General Electric announced this week that it has signed a two-year contract with Masdar City for purposes of testing their newest generation of appliances, with installation schedule to be completed early next year.
GE's ‘smart' appliances have undergone testing right here in the U.S. of A., in Kentucky homes, since their inception in October 2008. Come January 2010, these same refrigerators and ovens will find themselves across the Atlantic, installed in the kitchens of 10 residences in Abu Dhabi's highly-anticipated green community.
The appliances to be tested include stoves, refrigerators, and European-style washer/dryer machines that run on 220volt/50HZ platforms. Installation will include the appliances in the ten chosen homes, as well as a centralized communication system between each appliance and the city's power grid.
The crux of the ‘smart' appliance — and what puts it in a league of its own — is its network feature to an energy manager that creates a centralized communications hub between the appliance and a home smart meter. (GE's testing in Masdar will allow appliances to communicate with the city's version of a smart meter.)
GE unveiled their plans for the ‘kitchen of the future' in July 2009 from their upstate New York research facility. A ‘smart' refrigerator, stove, or dishwasher transmits real-time data to a central ‘smart meter.' The meter basically sends signals to a particular appliance based on price cues it is sent by the utility, allowing the meter to determine which hours of the day are considered peak energy usage times.
The appliance avoids running nonessential functions during peak energy usage hours, or they go into conservation mode.

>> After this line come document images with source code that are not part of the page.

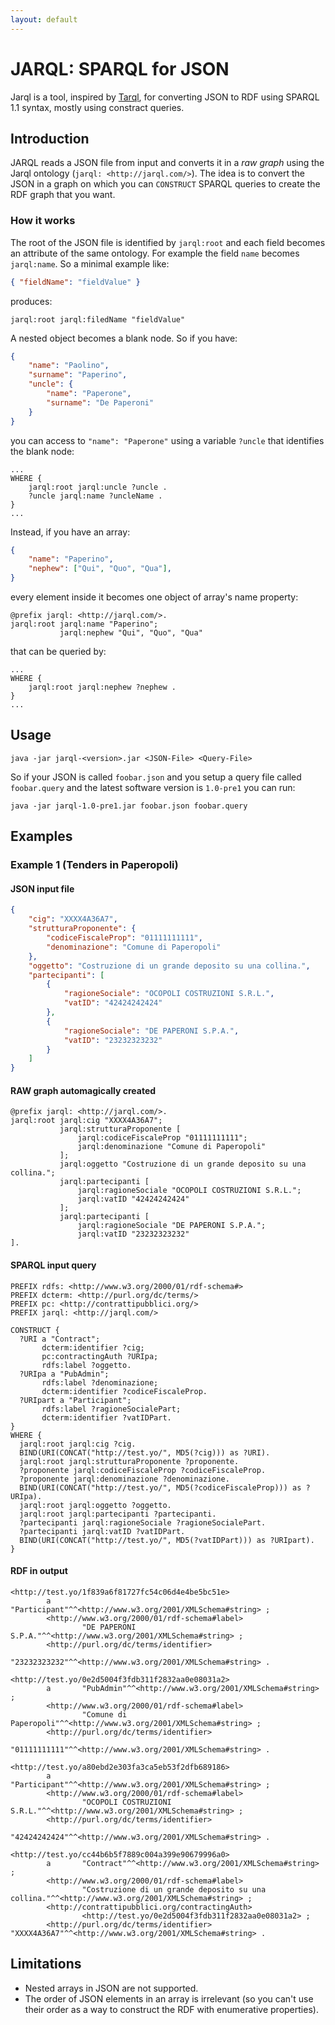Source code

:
 ```yaml
---
layout: default
---
```


# JARQL: SPARQL for JSON
Jarql is a tool, inspired by [Tarql](https://tarql.github.io/), for converting JSON to RDF using SPARQL 1.1 syntax, mostly using constract queries.

## Introduction
JARQL reads a JSON file from input and converts it in a *raw graph* using the Jarql ontology 
(`jarql: <http://jarql.com/>`). The idea is to convert the JSON in a graph on which you can `CONSTRUCT` SPARQL queries 
to create the RDF graph that you want.

### How it works
The root of the JSON file is identified by `jarql:root` and each field becomes an attribute of the same ontology. 
For example the field `name` becomes `jarql:name`. So a minimal example like:

```json
{ "fieldName": "fieldValue" }
```

produces:

```turtle
jarql:root jarql:filedName "fieldValue"
```

A nested object becomes a blank node. So if you have:

```json
{
    "name": "Paolino",
    "surname": "Paperino",
    "uncle": {
        "name": "Paperone",
        "surname": "De Paperoni"
    }
}
```

you can access to ```"name": "Paperone"``` using a variable ```?uncle``` that identifies the blank node:

```sparql
...
WHERE {
    jarql:root jarql:uncle ?uncle .
    ?uncle jarql:name ?uncleName .
}
...
```

Instead, if you have an array:

```json
{
    "name": "Paperino",
    "nephew": ["Qui", "Quo", "Qua"],
}
```

every element inside it becomes one object of array's name property:

```turtle
@prefix jarql: <http://jarql.com/>.
jarql:root jarql:name "Paperino";
           jarql:nephew "Qui", "Quo", "Qua"
```

that can be queried by:

```sparql
...
WHERE {
    jarql:root jarql:nephew ?nephew .
}
...
```

## Usage

```
java -jar jarql-<version>.jar <JSON-File> <Query-File>
```

So if your JSON is called `foobar.json` and you setup a query file called `foobar.query` and 
the latest software version is `1.0-pre1` you can run:

```
java -jar jarql-1.0-pre1.jar foobar.json foobar.query
```

## Examples

### Example 1 (Tenders in Paperopoli)

#### JSON input file

```json
{
    "cig": "XXXX4A36A7",
    "strutturaProponente": {
        "codiceFiscaleProp": "01111111111",
        "denominazione": "Comune di Paperopoli"
    },
    "oggetto": "Costruzione di un grande deposito su una collina.",
    "partecipanti": [
        {
            "ragioneSociale": "OCOPOLI COSTRUZIONI S.R.L.",
            "vatID": "42424242424"
        },
        {
            "ragioneSociale": "DE PAPERONI S.P.A.",
            "vatID": "23232323232"
        }
    ]
}
```

#### RAW graph automagically created

```turtle
@prefix jarql: <http://jarql.com/>.
jarql:root jarql:cig "XXXX4A36A7";
           jarql:strutturaProponente [
               jarql:codiceFiscaleProp "01111111111";
               jarql:denominazione "Comune di Paperopoli"
           ];
           jarql:oggetto "Costruzione di un grande deposito su una collina.";
           jarql:partecipanti [
               jarql:ragioneSociale "OCOPOLI COSTRUZIONI S.R.L.";
               jarql:vatID "42424242424"
           ];
           jarql:partecipanti [
               jarql:ragioneSociale "DE PAPERONI S.P.A.";
               jarql:vatID "23232323232"
].
```

#### SPARQL input query

```sparql
PREFIX rdfs: <http://www.w3.org/2000/01/rdf-schema#>
PREFIX dcterm: <http://purl.org/dc/terms/>
PREFIX pc: <http://contrattipubblici.org/>
PREFIX jarql: <http://jarql.com/> 

CONSTRUCT { 
  ?URI a "Contract";
       dcterm:identifier ?cig;
       pc:contractingAuth ?URIpa;
       rdfs:label ?oggetto.
  ?URIpa a "PubAdmin";
       rdfs:label ?denominazione;
       dcterm:identifier ?codiceFiscaleProp.
  ?URIpart a "Participant";
       rdfs:label ?ragioneSocialePart;
       dcterm:identifier ?vatIDPart.
}
WHERE {
  jarql:root jarql:cig ?cig.
  BIND(URI(CONCAT("http://test.yo/", MD5(?cig))) as ?URI).
  jarql:root jarql:strutturaProponente ?proponente.
  ?proponente jarql:codiceFiscaleProp ?codiceFiscaleProp.
  ?proponente jarql:denominazione ?denominazione.
  BIND(URI(CONCAT("http://test.yo/", MD5(?codiceFiscaleProp))) as ?URIpa).
  jarql:root jarql:oggetto ?oggetto.
  jarql:root jarql:partecipanti ?partecipanti.
  ?partecipanti jarql:ragioneSociale ?ragioneSocialePart.
  ?partecipanti jarql:vatID ?vatIDPart.
  BIND(URI(CONCAT("http://test.yo/", MD5(?vatIDPart))) as ?URIpart).
}
```

#### RDF in output

```turtle
<http://test.yo/1f839a6f81727fc54c06d4e4be5bc51e>
        a       "Participant"^^<http://www.w3.org/2001/XMLSchema#string> ;
        <http://www.w3.org/2000/01/rdf-schema#label>
                "DE PAPERONI S.P.A."^^<http://www.w3.org/2001/XMLSchema#string> ;
        <http://purl.org/dc/terms/identifier>
                "23232323232"^^<http://www.w3.org/2001/XMLSchema#string> .

<http://test.yo/0e2d5004f3fdb311f2832aa0e08031a2>
        a       "PubAdmin"^^<http://www.w3.org/2001/XMLSchema#string> ;
        <http://www.w3.org/2000/01/rdf-schema#label>
                "Comune di Paperopoli"^^<http://www.w3.org/2001/XMLSchema#string> ;
        <http://purl.org/dc/terms/identifier>
                "01111111111"^^<http://www.w3.org/2001/XMLSchema#string> .

<http://test.yo/a80ebd2e303fa3ca5eb53f2dfb689186>
        a       "Participant"^^<http://www.w3.org/2001/XMLSchema#string> ;
        <http://www.w3.org/2000/01/rdf-schema#label>
                "OCOPOLI COSTRUZIONI S.R.L."^^<http://www.w3.org/2001/XMLSchema#string> ;
        <http://purl.org/dc/terms/identifier>
                "42424242424"^^<http://www.w3.org/2001/XMLSchema#string> .

<http://test.yo/cc44b6b5f7889c004a399e90679996a0>
        a       "Contract"^^<http://www.w3.org/2001/XMLSchema#string> ;
        <http://www.w3.org/2000/01/rdf-schema#label>
                "Costruzione di un grande deposito su una collina."^^<http://www.w3.org/2001/XMLSchema#string> ;
        <http://contrattipubblici.org/contractingAuth>
                <http://test.yo/0e2d5004f3fdb311f2832aa0e08031a2> ;
        <http://purl.org/dc/terms/identifier>
"XXXX4A36A7"^^<http://www.w3.org/2001/XMLSchema#string> .
```

## Limitations
+ Nested arrays in JSON are not supported.
+ The order of JSON elements in an array is irrelevant (so you can't use their order as a way to construct the RDF 
with enumerative properties).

Conversely, appliances can switch modes to higher levels to perform energy-demanding tasks, (like a fridge making ice or running a routine defrost cycle), at off-peak times — say, in the middle of the night.
Though most homes only have one or two of each major appliance, the total energy use of thousands of high-energy sapping appliances — especially those that use heat, like clothes dryers and dishwashers — has a monumental impact.
"About 250,000 homes running their electric dryers is the equivalent to 600 megawatts of electricity use, about the same as one coal plant," says Venkatakrishan, director of research and development at GE Appliances.
Full inhabitance is projected for Masdar in 2013, so the city's grid will simulate would-be peak usage strains with projected population to test the appliances and the system.
So why would America's leading utility move its testing sites from Louisville homes to Masdar City?
Masdar City aims to be the first zero-pollution, zero-waste city in the world and a model for sustainable architecture. It projects capability to house 47,500 people — people who are delivered energy via the city's solar photovoltaic power plant, with solar canopies that provide shade as well as power. Its inhabitants will not use cars, but rather get around via electric rail. The Masdar Institute of Science and Technology, a post-graduate research center in collaboration with the Massachusetts Institute of Technology, will call Masdar City home, along with numerous research facilities for sustainable technology and living.
It makes perfect sense to me. . . the cleanest, greenest city in the world will of course also be equipped with the smartest and most efficient technology, including kitchen appliances.
But when the model of Masdar City was unveiled at the World Future Energy Summit in Abu Dhabi last January, there was an ironic undertone: this city, projected to be the cleanest city in the world, is situated in a place best know for its oil.
Irony aside, ground broke in February 2008 for construction. . . and this week, General Electric has faith in the future and in Masdar's laid claims.
It is appropriate — and telling — that a company at the forefront of energy efficiency for the machines consumers depend on most has chosen this place as its host site for testing.